I regularly put my hand up to make a cup, and offer to make one for colleagues which often results in me carrying a handful of mugs of steaming hot liquid of various descriptions.
Recently I was in such a situation when I found my hands growing rapidly warmer. I had only started on my journey and had made it as far as some stone-type flooring before hitting the office proper when I could take it no more, and promptly turned rapidly around and made my way back to the kitchen, spilling a little in the process.
Knowing that we need to be wary of the financial implications of our actions and that where there is a blame, there is a claim, I rapidly returned to mop up the drops with a bit of tissue.

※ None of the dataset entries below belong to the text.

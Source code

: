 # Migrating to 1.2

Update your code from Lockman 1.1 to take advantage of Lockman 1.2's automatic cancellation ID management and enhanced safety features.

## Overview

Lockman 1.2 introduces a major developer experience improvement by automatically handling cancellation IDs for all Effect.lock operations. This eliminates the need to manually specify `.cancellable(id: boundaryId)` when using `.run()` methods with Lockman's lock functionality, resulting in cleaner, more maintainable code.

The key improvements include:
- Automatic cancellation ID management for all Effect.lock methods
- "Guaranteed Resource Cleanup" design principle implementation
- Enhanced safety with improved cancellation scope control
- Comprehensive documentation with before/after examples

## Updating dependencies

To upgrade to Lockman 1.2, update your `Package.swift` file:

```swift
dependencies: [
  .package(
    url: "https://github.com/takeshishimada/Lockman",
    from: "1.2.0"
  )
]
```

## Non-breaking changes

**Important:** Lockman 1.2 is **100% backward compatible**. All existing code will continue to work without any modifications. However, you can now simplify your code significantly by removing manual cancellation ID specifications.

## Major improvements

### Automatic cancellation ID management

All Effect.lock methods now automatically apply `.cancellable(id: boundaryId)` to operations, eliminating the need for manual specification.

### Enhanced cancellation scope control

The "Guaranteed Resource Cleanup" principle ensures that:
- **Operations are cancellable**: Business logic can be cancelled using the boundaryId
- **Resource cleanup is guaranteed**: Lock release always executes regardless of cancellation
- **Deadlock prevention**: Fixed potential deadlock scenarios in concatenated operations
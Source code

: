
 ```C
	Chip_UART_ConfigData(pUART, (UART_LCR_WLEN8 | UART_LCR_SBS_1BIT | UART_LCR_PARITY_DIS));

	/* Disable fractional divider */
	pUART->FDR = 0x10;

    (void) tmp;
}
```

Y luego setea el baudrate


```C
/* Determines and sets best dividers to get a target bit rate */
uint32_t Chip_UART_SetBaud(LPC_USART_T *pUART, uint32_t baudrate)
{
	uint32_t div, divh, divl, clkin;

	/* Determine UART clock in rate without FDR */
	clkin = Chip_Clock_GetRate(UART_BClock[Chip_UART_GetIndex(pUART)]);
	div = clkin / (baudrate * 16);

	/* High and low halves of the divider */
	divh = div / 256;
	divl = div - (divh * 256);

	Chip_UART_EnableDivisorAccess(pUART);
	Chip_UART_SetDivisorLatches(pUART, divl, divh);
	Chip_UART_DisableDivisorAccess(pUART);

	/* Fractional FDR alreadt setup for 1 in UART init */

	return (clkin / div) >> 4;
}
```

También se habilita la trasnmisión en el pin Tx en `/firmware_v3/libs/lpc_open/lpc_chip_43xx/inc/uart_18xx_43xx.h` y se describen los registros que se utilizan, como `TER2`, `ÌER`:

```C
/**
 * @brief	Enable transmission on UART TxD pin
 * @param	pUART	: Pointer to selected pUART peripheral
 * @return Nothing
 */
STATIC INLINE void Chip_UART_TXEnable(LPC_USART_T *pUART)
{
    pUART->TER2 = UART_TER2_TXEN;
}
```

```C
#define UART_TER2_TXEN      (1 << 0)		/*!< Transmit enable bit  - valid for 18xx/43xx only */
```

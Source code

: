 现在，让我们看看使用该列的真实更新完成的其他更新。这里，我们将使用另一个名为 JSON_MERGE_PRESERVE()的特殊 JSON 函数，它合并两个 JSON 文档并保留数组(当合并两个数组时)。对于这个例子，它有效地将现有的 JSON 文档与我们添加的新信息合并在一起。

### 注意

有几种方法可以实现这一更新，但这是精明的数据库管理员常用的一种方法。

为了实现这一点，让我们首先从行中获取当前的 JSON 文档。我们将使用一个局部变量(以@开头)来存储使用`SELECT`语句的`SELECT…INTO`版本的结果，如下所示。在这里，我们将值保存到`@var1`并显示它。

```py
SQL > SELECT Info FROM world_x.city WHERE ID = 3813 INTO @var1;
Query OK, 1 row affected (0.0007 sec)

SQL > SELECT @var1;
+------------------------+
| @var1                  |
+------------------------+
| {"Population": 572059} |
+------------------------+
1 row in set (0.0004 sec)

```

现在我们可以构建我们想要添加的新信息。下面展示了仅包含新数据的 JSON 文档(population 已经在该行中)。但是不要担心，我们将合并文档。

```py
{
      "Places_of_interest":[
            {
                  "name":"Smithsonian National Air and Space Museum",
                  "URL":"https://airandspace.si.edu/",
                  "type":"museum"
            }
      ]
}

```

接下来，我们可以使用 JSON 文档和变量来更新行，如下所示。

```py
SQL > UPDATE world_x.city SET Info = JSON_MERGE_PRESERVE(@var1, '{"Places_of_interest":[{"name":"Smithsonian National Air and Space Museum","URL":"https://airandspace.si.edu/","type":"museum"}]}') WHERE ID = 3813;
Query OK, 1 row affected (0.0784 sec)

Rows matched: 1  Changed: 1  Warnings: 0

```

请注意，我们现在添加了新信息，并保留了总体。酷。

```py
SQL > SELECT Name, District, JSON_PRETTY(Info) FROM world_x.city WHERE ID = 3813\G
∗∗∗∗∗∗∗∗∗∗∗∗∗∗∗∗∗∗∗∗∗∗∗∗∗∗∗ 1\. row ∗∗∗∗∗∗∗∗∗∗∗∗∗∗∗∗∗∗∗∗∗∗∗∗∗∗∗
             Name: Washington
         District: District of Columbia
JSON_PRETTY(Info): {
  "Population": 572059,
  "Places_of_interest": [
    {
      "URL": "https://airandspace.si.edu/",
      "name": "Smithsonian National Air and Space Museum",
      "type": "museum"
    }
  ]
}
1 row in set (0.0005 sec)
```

Whilst doing so I overheard someone standing around with some colleagues, who mentioned seeing me spill it and saying that I should probably call facilities to get it cleaned up.
In what world am I not more than capable of wiping it up with a bit of tissue? Why must I go around it to my desk, log a call with facilities who will then log a visit for about half an hour’s time to view the problem, place a ‘wet floor’ sign next to it and call someone with a mop to clean it down?
Seriously people, let’s put Big Society into action! Wipe up your own spills, adjust your own seats and police your own streets. I know which of those I’m going to do with my spare 68% of wasted time in the workplace.